## How to complete this task
Would you please copy each line below that includes the string "reset"?
Start of Block
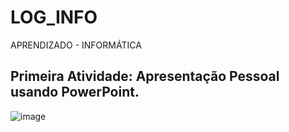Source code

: # LOG_INFO
APRENDIZADO - INFORMÁTICA

## Primeira Atividade: Apresentação Pessoal usando PowerPoint.
![image](https://github.com/user-attachments/assets/55edd754-e0c2-4e23-9353-285c9339afee)
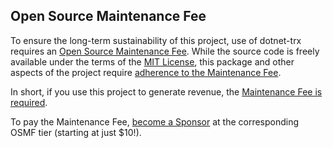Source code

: ﻿<!-- include ../../readme.md#content -->

## Open Source Maintenance Fee

To ensure the long-term sustainability of this project, use of dotnet-trx requires an 
[Open Source Maintenance Fee](https://opensourcemaintenancefee.org). While the source 
code is freely available under the terms of the 
[MIT License](https://github.com/devlooped/dotnet-trx/blob/main/license.txt), 
this package and other aspects of the project require 
[adherence to the Maintenance Fee](https://github.com/devlooped/dotnet-trx/blob/main/osmfeula.txt).

In short, if you use this project to generate revenue, the [Maintenance Fee is required](https://github.com/devlooped/dotnet-trx/blob/main/osmfeula.txt).

To pay the Maintenance Fee, [become a Sponsor](https://github.com/sponsors/devlooped) at the corresponding OSMF tier (starting at just $10!).

<!-- include https://github.com/devlooped/sponsors/raw/main/footer.md -->
<!-- exclude -->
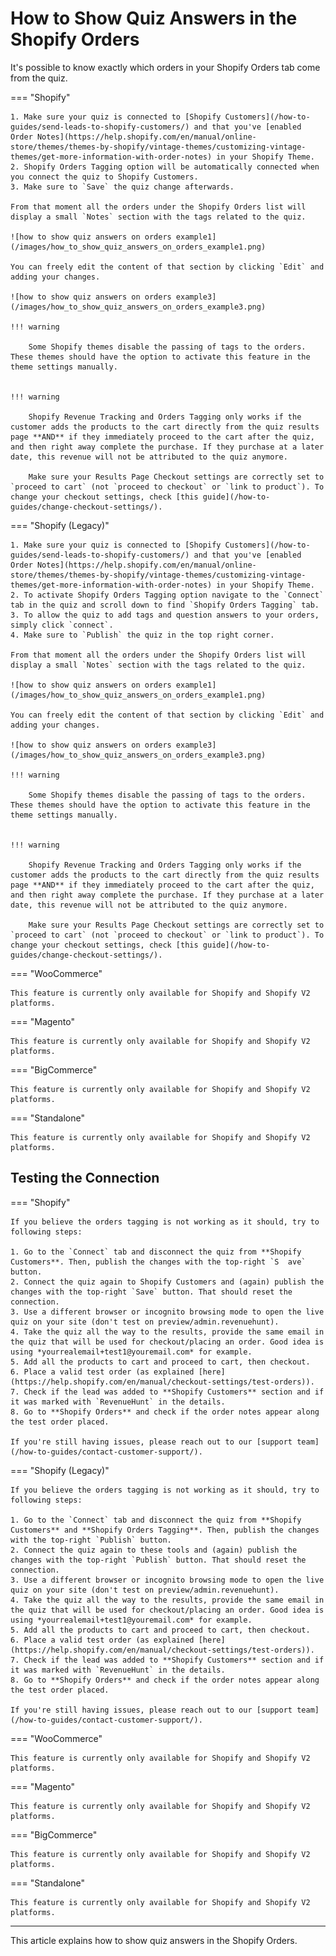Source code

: # How to Show Quiz Answers in the Shopify Orders

It's possible to know exactly which orders in your Shopify Orders tab come from the quiz.

=== "Shopify"

    1. Make sure your quiz is connected to [Shopify Customers](/how-to-guides/send-leads-to-shopify-customers/) and that you've [enabled Order Notes](https://help.shopify.com/en/manual/online-store/themes/themes-by-shopify/vintage-themes/customizing-vintage-themes/get-more-information-with-order-notes) in your Shopify Theme.
    2. Shopify Orders Tagging option will be automatically connected when you connect the quiz to Shopify Customers.
    3. Make sure to `Save` the quiz change afterwards.

    From that moment all the orders under the Shopify Orders list will display a small `Notes` section with the tags related to the quiz.

    ![how to show quiz answers on orders example1](/images/how_to_show_quiz_answers_on_orders_example1.png)

    You can freely edit the content of that section by clicking `Edit` and adding your changes.

    ![how to show quiz answers on orders example3](/images/how_to_show_quiz_answers_on_orders_example3.png)

    !!! warning

        Some Shopify themes disable the passing of tags to the orders. These themes should have the option to activate this feature in the theme settings manually.


    !!! warning

        Shopify Revenue Tracking and Orders Tagging only works if the customer adds the products to the cart directly from the quiz results page **AND** if they immediately proceed to the cart after the quiz, and then right away complete the purchase. If they purchase at a later date, this revenue will not be attributed to the quiz anymore.
             
        Make sure your Results Page Checkout settings are correctly set to `proceed to cart` (not `proceed to checkout` or `link to product`). To change your checkout settings, check [this guide](/how-to-guides/change-checkout-settings/).


=== "Shopify (Legacy)"

    1. Make sure your quiz is connected to [Shopify Customers](/how-to-guides/send-leads-to-shopify-customers/) and that you've [enabled Order Notes](https://help.shopify.com/en/manual/online-store/themes/themes-by-shopify/vintage-themes/customizing-vintage-themes/get-more-information-with-order-notes) in your Shopify Theme.
    2. To activate Shopify Orders Tagging option navigate to the `Connect` tab in the quiz and scroll down to find `Shopify Orders Tagging` tab.
    3. To allow the quiz to add tags and question answers to your orders, simply click `connect`.
    4. Make sure to `Publish` the quiz in the top right corner.

    From that moment all the orders under the Shopify Orders list will display a small `Notes` section with the tags related to the quiz.

    ![how to show quiz answers on orders example1](/images/how_to_show_quiz_answers_on_orders_example1.png)

    You can freely edit the content of that section by clicking `Edit` and adding your changes.

    ![how to show quiz answers on orders example3](/images/how_to_show_quiz_answers_on_orders_example3.png)

    !!! warning

        Some Shopify themes disable the passing of tags to the orders. These themes should have the option to activate this feature in the theme settings manually.


    !!! warning

        Shopify Revenue Tracking and Orders Tagging only works if the customer adds the products to the cart directly from the quiz results page **AND** if they immediately proceed to the cart after the quiz, and then right away complete the purchase. If they purchase at a later date, this revenue will not be attributed to the quiz anymore.
             
        Make sure your Results Page Checkout settings are correctly set to `proceed to cart` (not `proceed to checkout` or `link to product`). To change your checkout settings, check [this guide](/how-to-guides/change-checkout-settings/).

=== "WooCommerce"

    This feature is currently only available for Shopify and Shopify V2 platforms.

=== "Magento"

    This feature is currently only available for Shopify and Shopify V2 platforms.

=== "BigCommerce"

    This feature is currently only available for Shopify and Shopify V2 platforms.

=== "Standalone"

    This feature is currently only available for Shopify and Shopify V2 platforms.

## Testing the Connection

=== "Shopify"

    If you believe the orders tagging is not working as it should, try to following steps:

    1. Go to the `Connect` tab and disconnect the quiz from **Shopify Customers**. Then, publish the changes with the top-right `S  ave` button. 
    2. Connect the quiz again to Shopify Customers and (again) publish the changes with the top-right `Save` button. That should reset the connection.
    3. Use a different browser or incognito browsing mode to open the live quiz on your site (don't test on preview/admin.revenuehunt).
    4. Take the quiz all the way to the results, provide the same email in the quiz that will be used for checkout/placing an order. Good idea is using *yourrealemail+test1@youremail.com* for example. 
    5. Add all the products to cart and proceed to cart, then checkout.
    6. Place a valid test order (as explained [here](https://help.shopify.com/en/manual/checkout-settings/test-orders)).
    7. Check if the lead was added to **Shopify Customers** section and if it was marked with `RevenueHunt` in the details.
    8. Go to **Shopify Orders** and check if the order notes appear along the test order placed. 

    If you're still having issues, please reach out to our [support team](/how-to-guides/contact-customer-support/).


=== "Shopify (Legacy)"

    If you believe the orders tagging is not working as it should, try to following steps:

    1. Go to the `Connect` tab and disconnect the quiz from **Shopify Customers** and **Shopify Orders Tagging**. Then, publish the changes with the top-right `Publish` button. 
    2. Connect the quiz again to these tools and (again) publish the changes with the top-right `Publish` button. That should reset the connection.
    3. Use a different browser or incognito browsing mode to open the live quiz on your site (don't test on preview/admin.revenuehunt).
    4. Take the quiz all the way to the results, provide the same email in the quiz that will be used for checkout/placing an order. Good idea is using *yourrealemail+test1@youremail.com* for example. 
    5. Add all the products to cart and proceed to cart, then checkout.
    6. Place a valid test order (as explained [here](https://help.shopify.com/en/manual/checkout-settings/test-orders)).
    7. Check if the lead was added to **Shopify Customers** section and if it was marked with `RevenueHunt` in the details.
    8. Go to **Shopify Orders** and check if the order notes appear along the test order placed. 

    If you're still having issues, please reach out to our [support team](/how-to-guides/contact-customer-support/).

=== "WooCommerce"

    This feature is currently only available for Shopify and Shopify V2 platforms.

=== "Magento"

    This feature is currently only available for Shopify and Shopify V2 platforms.

=== "BigCommerce"

    This feature is currently only available for Shopify and Shopify V2 platforms.

=== "Standalone"

    This feature is currently only available for Shopify and Shopify V2 platforms.

---

This article explains how to show quiz answers in the Shopify Orders.

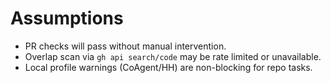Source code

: # Assumptions
- PR checks will pass without manual intervention.
- Overlap scan via `gh api search/code` may be rate limited or unavailable.
- Local profile warnings (CoAgent/HH) are non-blocking for repo tasks.
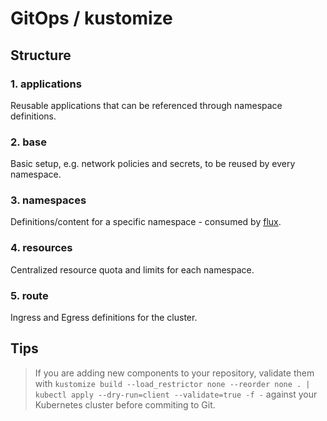 # GitOps / kustomize

## Structure

### 1. applications
Reusable applications that can be referenced through namespace definitions.
### 2. base
Basic setup, e.g. network policies and secrets, to be reused by every namespace.
### 3. namespaces
Definitions/content for a specific namespace - consumed by [flux](namespaces/.flux.yaml "consumed through flux manifest factorization").
### 4. resources
Centralized resource quota and limits for each namespace.
### 5. route
Ingress and Egress definitions for the cluster.


## Tips

> If you are adding new components to your repository, validate them with `kustomize build --load_restrictor none --reorder none . | kubectl apply --dry-run=client --validate=true -f -` against your Kubernetes cluster before commiting to Git.
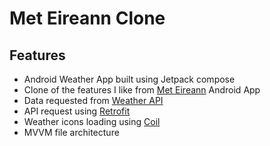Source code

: # Met Eireann Clone

## Features
* Android Weather App built using Jetpack compose
* Clone of the features I like from [Met Eireann](https://www.met.ie) Android App
* Data requested from [Weather API](https://www.weatherapi.com/api-explorer.aspx#forecast)
* API request using [Retrofit](https://square.github.io/retrofit/)
* Weather icons loading using [Coil](https://coil-kt.github.io/coil/)
* MVVM file architecture
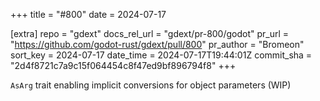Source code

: +++
title = "#800"
date = 2024-07-17

[extra]
repo = "gdext"
docs_rel_url = "gdext/pr-800/godot"
pr_url = "https://github.com/godot-rust/gdext/pull/800"
pr_author = "Bromeon"
sort_key = 2024-07-17
date_time = 2024-07-17T19:44:01Z
commit_sha = "2d4f8721c7a9c15f064454c8f47ed9bf896794f8"
+++

`AsArg` trait enabling implicit conversions for object parameters (WIP)
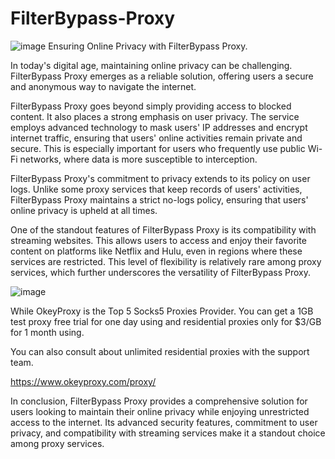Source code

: # FilterBypass-Proxy
![image](https://github.com/OkeyProxyCom/FilterBypass-Proxy/assets/150340973/6a57bc85-e522-41a1-9787-419bc09121db)
Ensuring Online Privacy with FilterBypass Proxy.

In today's digital age, maintaining online privacy can be challenging. FilterBypass Proxy emerges as a reliable solution, offering users a secure and anonymous way to navigate the internet.

FilterBypass Proxy goes beyond simply providing access to blocked content. It also places a strong emphasis on user privacy. The service employs advanced technology to mask users' IP addresses and encrypt internet traffic, ensuring that users' online activities remain private and secure. This is especially important for users who frequently use public Wi-Fi networks, where data is more susceptible to interception.

FilterBypass Proxy's commitment to privacy extends to its policy on user logs. Unlike some proxy services that keep records of users' activities, FilterBypass Proxy maintains a strict no-logs policy, ensuring that users' online privacy is upheld at all times.

One of the standout features of FilterBypass Proxy is its compatibility with streaming websites. This allows users to access and enjoy their favorite content on platforms like Netflix and Hulu, even in regions where these services are restricted. This level of flexibility is relatively rare among proxy services, which further underscores the versatility of FilterBypass Proxy.

![image](https://github.com/OkeyProxyCom/FilterBypass-Proxy/assets/150340973/eab92751-9b93-470d-a1ff-a4c0658361d0)

While OkeyProxy is the Top 5 Socks5 Proxies Provider. You can get a 1GB test proxy free trial for one day using and residential proxies only for $3/GB for 1 month using. 

You can also consult about unlimited residential proxies with the support team. 

https://www.okeyproxy.com/proxy/

In conclusion, FilterBypass Proxy provides a comprehensive solution for users looking to maintain their online privacy while enjoying unrestricted access to the internet. Its advanced security features, commitment to user privacy, and compatibility with streaming services make it a standout choice among proxy services.

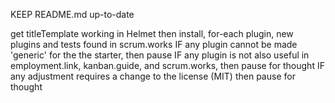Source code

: KEEP README.md up-to-date

get titleTemplate working in Helmet
then install, for-each plugin, new plugins and tests found in scrum.works
IF any plugin cannot be made 'generic' for the the starter, then pause
IF any plugin is not also useful in employment.link, kanban.guide, and scrum.works, then pause for thought
IF any adjustment requires a change to the license (MIT) then pause for thought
End of Block
## Output of the exercise
    2. Connect the quiz again to Shopify Customers and (again) publish the changes with the top-right `Save` button. That should reset the connection.
    2. Connect the quiz again to these tools and (again) publish the changes with the top-right `Publish` button. That should reset the connection.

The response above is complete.